_Your task_.
Would you reproduce every line of the material exactly?

_Records provided_.
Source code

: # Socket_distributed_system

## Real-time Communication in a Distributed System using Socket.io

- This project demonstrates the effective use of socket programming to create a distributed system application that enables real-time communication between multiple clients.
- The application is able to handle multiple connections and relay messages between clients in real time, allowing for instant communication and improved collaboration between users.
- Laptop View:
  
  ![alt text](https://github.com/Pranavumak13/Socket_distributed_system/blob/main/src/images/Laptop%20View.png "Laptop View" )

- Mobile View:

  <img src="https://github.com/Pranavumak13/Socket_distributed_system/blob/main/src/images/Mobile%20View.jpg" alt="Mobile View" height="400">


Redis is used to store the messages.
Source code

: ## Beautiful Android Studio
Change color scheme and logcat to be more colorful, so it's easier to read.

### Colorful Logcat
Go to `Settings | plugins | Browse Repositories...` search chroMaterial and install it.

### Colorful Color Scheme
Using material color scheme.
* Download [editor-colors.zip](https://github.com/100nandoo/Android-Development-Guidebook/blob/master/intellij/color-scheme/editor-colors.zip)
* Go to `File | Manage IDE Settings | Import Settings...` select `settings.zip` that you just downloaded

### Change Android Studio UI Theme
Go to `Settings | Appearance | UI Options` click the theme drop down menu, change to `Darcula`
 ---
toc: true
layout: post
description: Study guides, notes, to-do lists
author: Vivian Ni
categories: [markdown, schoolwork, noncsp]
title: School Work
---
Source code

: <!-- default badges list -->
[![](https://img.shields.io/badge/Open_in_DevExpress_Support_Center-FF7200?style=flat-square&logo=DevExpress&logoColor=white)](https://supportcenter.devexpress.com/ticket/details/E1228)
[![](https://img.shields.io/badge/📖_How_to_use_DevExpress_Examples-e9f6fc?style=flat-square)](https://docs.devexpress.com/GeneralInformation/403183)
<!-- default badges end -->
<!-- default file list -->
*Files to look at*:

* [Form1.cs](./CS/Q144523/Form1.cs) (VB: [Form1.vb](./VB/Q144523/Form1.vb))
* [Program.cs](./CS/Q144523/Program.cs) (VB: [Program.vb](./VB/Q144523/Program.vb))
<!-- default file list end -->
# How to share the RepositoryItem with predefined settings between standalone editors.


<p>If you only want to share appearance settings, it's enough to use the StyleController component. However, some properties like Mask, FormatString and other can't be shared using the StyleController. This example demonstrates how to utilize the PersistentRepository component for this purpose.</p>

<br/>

_Solution to this exercise_.
Source code

: # Socket_distributed_system

## Real-time Communication in a Distributed System using Socket.io

- This project demonstrates the effective use of socket programming to create a distributed system application that enables real-time communication between multiple clients.
- The application is able to handle multiple connections and relay messages between clients in real time, allowing for instant communication and improved collaboration between users.
- Laptop View:
  
  ![alt text](https://github.com/Pranavumak13/Socket_distributed_system/blob/main/src/images/Laptop%20View.png "Laptop View" )

- Mobile View:

  <img src="https://github.com/Pranavumak13/Socket_distributed_system/blob/main/src/images/Mobile%20View.jpg" alt="Mobile View" height="400">


Redis is used to store the messages.
Source code

: ## Beautiful Android Studio
Change color scheme and logcat to be more colorful, so it's easier to read.

### Colorful Logcat
Go to `Settings | plugins | Browse Repositories...` search chroMaterial and install it.

### Colorful Color Scheme
Using material color scheme.
* Download [editor-colors.zip](https://github.com/100nandoo/Android-Development-Guidebook/blob/master/intellij/color-scheme/editor-colors.zip)
* Go to `File | Manage IDE Settings | Import Settings...` select `settings.zip` that you just downloaded

### Change Android Studio UI Theme
Go to `Settings | Appearance | UI Options` click the theme drop down menu, change to `Darcula`
 ---
toc: true
layout: post
description: Study guides, notes, to-do lists
author: Vivian Ni
categories: [markdown, schoolwork, noncsp]
title: School Work
---
Source code

: <!-- default badges list -->
[![](https://img.shields.io/badge/Open_in_DevExpress_Support_Center-FF7200?style=flat-square&logo=DevExpress&logoColor=white)](https://supportcenter.devexpress.com/ticket/details/E1228)
[![](https://img.shields.io/badge/📖_How_to_use_DevExpress_Examples-e9f6fc?style=flat-square)](https://docs.devexpress.com/GeneralInformation/403183)
<!-- default badges end -->
<!-- default file list -->
*Files to look at*:

* [Form1.cs](./CS/Q144523/Form1.cs) (VB: [Form1.vb](./VB/Q144523/Form1.vb))
* [Program.cs](./CS/Q144523/Program.cs) (VB: [Program.vb](./VB/Q144523/Program.vb))
<!-- default file list end -->
# How to share the RepositoryItem with predefined settings between standalone editors.


<p>If you only want to share appearance settings, it's enough to use the StyleController component. However, some properties like Mask, FormatString and other can't be shared using the StyleController. This example demonstrates how to utilize the PersistentRepository component for this purpose.</p>

<br/>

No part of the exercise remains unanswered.